(Rendered images with source text)
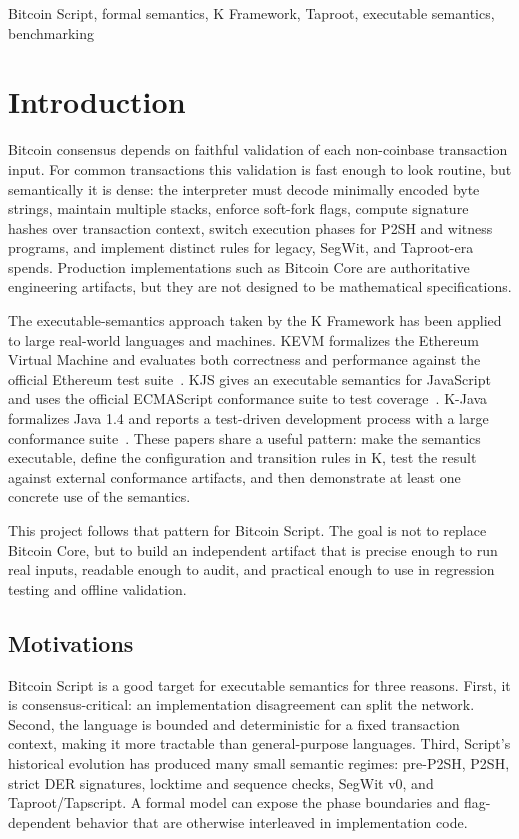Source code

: \documentclass[conference]{IEEEtran}
\newcommand{\kframework}{K Framework\xspace}
\newcommand{\bitcoin}{Bitcoin\xspace}
\begin{document}
\begin{IEEEkeywords}
Bitcoin Script, formal semantics, K Framework, Taproot, executable semantics,
benchmarking
\end{IEEEkeywords}

\section{Introduction}

\bitcoin consensus depends on faithful validation of each non-coinbase
transaction input.  For common transactions this validation is fast enough to
look routine, but semantically it is dense: the interpreter must decode
minimally encoded byte strings, maintain multiple stacks, enforce soft-fork
flags, compute signature hashes over transaction context, switch execution
phases for P2SH and witness programs, and implement distinct rules for legacy,
SegWit, and Taproot-era spends.  Production implementations such as Bitcoin
Core are authoritative engineering artifacts, but they are not designed to be
mathematical specifications.

The executable-semantics approach taken by the \kframework has been applied to
large real-world languages and machines.  KEVM formalizes the Ethereum Virtual
Machine and evaluates both correctness and performance against the official
Ethereum test suite~\cite{kevm}.  KJS gives an executable semantics for
JavaScript and uses the official ECMAScript conformance suite to test
coverage~\cite{kjs}.  K-Java formalizes Java 1.4 and reports a test-driven
development process with a large conformance suite~\cite{kjava}.  These papers
share a useful pattern: make the semantics executable, define the configuration
and transition rules in K, test the result against external conformance
artifacts, and then demonstrate at least one concrete use of the semantics.

This project follows that pattern for \bitcoin Script.  The goal is not to
replace Bitcoin Core, but to build an independent artifact that is precise
enough to run real inputs, readable enough to audit, and practical enough to
use in regression testing and offline validation.

\subsection{Motivations}

\bitcoin Script is a good target for executable semantics for three reasons.
First, it is consensus-critical: an implementation disagreement can split the
network.  Second, the language is bounded and deterministic for a fixed
transaction context, making it more tractable than general-purpose languages.
Third, Script's historical evolution has produced many small semantic regimes:
pre-P2SH, P2SH, strict DER signatures, locktime and sequence checks, SegWit v0,
and Taproot/Tapscript.  A formal model can expose the phase boundaries and
flag-dependent behavior that are otherwise interleaved in implementation code.
\end{document}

• WHAT YOU HAVE TO DO: What's needed is every line above, retyped exactly and free of pictures.

• ANSWER BOX:
Source code

: \documentclass[conference]{IEEEtran}
\newcommand{\kframework}{K Framework\xspace}
\newcommand{\bitcoin}{Bitcoin\xspace}
\begin{document}
\begin{IEEEkeywords}
Bitcoin Script, formal semantics, K Framework, Taproot, executable semantics,
benchmarking
\end{IEEEkeywords}

\section{Introduction}

\bitcoin consensus depends on faithful validation of each non-coinbase
transaction input.  For common transactions this validation is fast enough to
look routine, but semantically it is dense: the interpreter must decode
minimally encoded byte strings, maintain multiple stacks, enforce soft-fork
flags, compute signature hashes over transaction context, switch execution
phases for P2SH and witness programs, and implement distinct rules for legacy,
SegWit, and Taproot-era spends.  Production implementations such as Bitcoin
Core are authoritative engineering artifacts, but they are not designed to be
mathematical specifications.

The executable-semantics approach taken by the \kframework has been applied to
large real-world languages and machines.  KEVM formalizes the Ethereum Virtual
Machine and evaluates both correctness and performance against the official
Ethereum test suite~\cite{kevm}.  KJS gives an executable semantics for
JavaScript and uses the official ECMAScript conformance suite to test
coverage~\cite{kjs}.  K-Java formalizes Java 1.4 and reports a test-driven
development process with a large conformance suite~\cite{kjava}.  These papers
share a useful pattern: make the semantics executable, define the configuration
and transition rules in K, test the result against external conformance
artifacts, and then demonstrate at least one concrete use of the semantics.

This project follows that pattern for \bitcoin Script.  The goal is not to
replace Bitcoin Core, but to build an independent artifact that is precise
enough to run real inputs, readable enough to audit, and practical enough to
use in regression testing and offline validation.

\subsection{Motivations}

\bitcoin Script is a good target for executable semantics for three reasons.
First, it is consensus-critical: an implementation disagreement can split the
network.  Second, the language is bounded and deterministic for a fixed
transaction context, making it more tractable than general-purpose languages.
Third, Script's historical evolution has produced many small semantic regimes:
pre-P2SH, P2SH, strict DER signatures, locktime and sequence checks, SegWit v0,
and Taproot/Tapscript.  A formal model can expose the phase boundaries and
flag-dependent behavior that are otherwise interleaved in implementation code.
\end{document}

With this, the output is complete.